▶ _YOUR TASK_: Whenever a line of the data below holds the string "into", copy that line.

ENTRIES SUPPLIED Start Marker

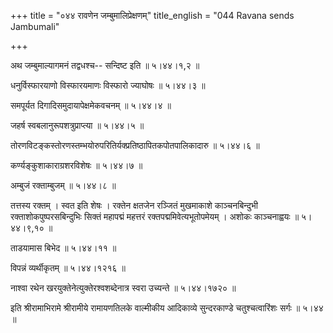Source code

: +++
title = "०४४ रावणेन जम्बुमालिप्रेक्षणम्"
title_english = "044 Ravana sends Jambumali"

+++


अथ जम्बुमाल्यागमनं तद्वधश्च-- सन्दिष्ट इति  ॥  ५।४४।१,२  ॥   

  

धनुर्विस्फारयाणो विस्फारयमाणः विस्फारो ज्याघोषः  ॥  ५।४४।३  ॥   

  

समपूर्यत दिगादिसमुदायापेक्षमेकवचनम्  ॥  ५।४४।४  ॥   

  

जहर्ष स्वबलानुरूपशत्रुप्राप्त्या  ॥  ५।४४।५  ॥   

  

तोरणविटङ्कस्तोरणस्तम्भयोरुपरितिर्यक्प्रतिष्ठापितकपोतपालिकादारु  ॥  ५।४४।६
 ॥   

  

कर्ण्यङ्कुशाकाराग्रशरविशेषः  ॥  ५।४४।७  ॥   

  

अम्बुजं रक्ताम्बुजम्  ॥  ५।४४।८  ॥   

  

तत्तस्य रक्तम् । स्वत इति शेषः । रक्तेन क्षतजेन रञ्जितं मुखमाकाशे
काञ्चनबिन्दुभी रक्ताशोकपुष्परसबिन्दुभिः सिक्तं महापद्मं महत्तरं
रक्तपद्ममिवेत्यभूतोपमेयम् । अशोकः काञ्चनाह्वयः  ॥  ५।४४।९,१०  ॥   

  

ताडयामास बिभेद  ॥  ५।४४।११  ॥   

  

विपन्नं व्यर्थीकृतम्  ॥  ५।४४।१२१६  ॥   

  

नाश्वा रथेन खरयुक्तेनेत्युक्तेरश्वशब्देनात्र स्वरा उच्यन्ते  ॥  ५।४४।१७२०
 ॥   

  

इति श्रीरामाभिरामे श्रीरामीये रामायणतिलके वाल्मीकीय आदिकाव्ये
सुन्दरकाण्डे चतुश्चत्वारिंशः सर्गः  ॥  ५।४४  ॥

ENTRIES SUPPLIED End Marker
ENTRIES SUPPLIED Start Marker

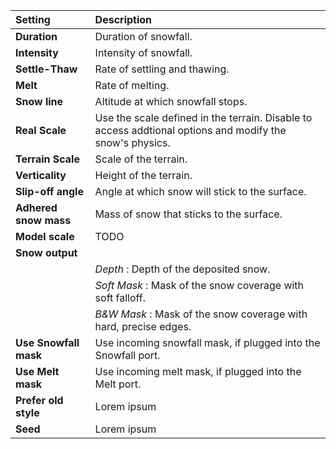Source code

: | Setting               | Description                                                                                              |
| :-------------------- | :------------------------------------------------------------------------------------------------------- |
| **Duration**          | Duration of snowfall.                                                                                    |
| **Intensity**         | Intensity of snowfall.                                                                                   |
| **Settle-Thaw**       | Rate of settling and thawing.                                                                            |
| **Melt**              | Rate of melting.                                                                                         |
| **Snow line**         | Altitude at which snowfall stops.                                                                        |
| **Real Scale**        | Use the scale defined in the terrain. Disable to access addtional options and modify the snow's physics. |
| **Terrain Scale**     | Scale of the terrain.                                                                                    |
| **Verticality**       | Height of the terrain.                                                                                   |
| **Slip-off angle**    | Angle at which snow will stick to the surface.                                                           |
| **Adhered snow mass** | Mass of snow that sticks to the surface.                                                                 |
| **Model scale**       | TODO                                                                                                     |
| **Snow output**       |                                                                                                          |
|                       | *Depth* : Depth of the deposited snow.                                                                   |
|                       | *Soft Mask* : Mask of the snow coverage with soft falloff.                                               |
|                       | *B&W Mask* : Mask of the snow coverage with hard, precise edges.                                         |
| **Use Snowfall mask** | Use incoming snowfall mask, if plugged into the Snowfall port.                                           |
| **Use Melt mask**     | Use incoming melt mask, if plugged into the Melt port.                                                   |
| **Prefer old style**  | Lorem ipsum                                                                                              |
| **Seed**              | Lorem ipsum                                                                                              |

ENTRIES SUPPLIED End Marker
ENTRIES SUPPLIED Start Marker

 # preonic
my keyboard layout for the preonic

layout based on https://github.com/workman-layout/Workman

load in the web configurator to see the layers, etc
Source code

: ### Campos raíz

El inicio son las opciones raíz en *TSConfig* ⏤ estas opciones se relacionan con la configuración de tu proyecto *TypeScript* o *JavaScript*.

ENTRIES SUPPLIED End Marker

▶ _FINISHED EXERCISE_:
| **Use Snowfall mask** | Use incoming snowfall mask, if plugged into the Snowfall port.                                           |
| **Use Melt mask**     | Use incoming melt mask, if plugged into the Melt port.                                                   |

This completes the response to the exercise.